→ Task prompt
Of the lines below, report only those that contain "Quaisquer".

→ Stored data
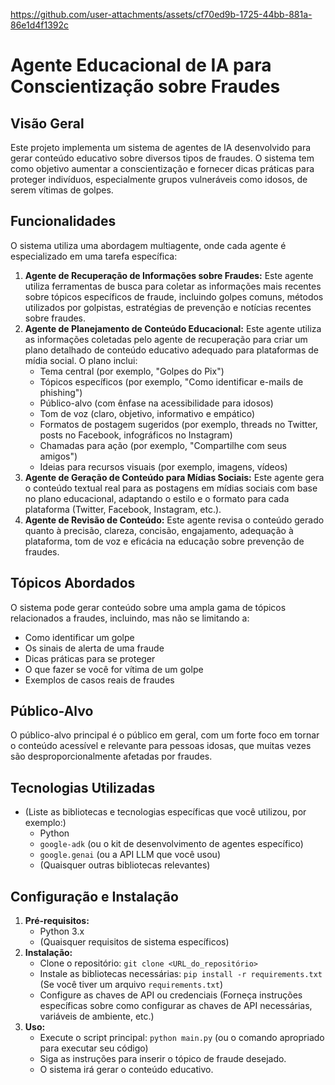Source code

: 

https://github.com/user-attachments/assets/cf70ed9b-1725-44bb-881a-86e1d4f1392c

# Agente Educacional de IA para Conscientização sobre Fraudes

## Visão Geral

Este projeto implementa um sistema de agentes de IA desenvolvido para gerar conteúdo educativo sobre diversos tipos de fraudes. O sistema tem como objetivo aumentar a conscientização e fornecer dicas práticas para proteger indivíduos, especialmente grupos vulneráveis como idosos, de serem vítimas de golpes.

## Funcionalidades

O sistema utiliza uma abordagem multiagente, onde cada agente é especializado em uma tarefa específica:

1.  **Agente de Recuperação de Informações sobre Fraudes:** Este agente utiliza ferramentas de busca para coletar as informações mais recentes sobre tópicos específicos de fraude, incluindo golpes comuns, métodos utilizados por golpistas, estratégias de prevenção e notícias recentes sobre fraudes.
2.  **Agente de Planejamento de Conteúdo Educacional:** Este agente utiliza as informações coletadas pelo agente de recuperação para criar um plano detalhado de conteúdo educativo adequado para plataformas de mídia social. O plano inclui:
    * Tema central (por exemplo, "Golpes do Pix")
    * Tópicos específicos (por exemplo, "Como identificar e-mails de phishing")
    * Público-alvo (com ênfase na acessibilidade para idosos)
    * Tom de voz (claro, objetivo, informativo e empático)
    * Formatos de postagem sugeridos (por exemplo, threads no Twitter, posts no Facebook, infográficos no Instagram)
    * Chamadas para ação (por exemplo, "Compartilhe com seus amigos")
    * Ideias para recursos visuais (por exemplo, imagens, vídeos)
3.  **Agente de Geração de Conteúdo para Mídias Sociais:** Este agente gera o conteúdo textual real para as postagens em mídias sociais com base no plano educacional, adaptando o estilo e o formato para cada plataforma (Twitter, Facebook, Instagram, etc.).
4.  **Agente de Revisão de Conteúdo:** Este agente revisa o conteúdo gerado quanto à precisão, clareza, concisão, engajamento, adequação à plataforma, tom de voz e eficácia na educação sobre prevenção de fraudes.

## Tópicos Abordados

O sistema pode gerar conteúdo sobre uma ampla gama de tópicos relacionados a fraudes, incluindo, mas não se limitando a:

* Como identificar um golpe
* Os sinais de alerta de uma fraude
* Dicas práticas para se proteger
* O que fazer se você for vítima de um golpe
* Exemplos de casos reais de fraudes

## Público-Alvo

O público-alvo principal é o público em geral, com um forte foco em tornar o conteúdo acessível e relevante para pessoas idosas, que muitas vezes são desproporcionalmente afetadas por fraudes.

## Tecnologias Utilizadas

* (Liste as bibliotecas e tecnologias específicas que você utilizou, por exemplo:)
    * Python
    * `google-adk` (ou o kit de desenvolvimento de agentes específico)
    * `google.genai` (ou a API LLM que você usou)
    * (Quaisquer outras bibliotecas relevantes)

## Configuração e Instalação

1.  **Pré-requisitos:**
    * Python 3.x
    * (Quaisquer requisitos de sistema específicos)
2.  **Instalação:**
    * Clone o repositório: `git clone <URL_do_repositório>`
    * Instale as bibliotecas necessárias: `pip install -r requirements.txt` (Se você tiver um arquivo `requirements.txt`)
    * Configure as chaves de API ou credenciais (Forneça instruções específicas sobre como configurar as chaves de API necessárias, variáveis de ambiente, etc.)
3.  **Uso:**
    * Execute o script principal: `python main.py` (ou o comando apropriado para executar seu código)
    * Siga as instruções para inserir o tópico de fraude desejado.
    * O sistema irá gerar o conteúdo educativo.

→ Written response
    * (Quaisquer outras bibliotecas relevantes)
    * (Quaisquer requisitos de sistema específicos)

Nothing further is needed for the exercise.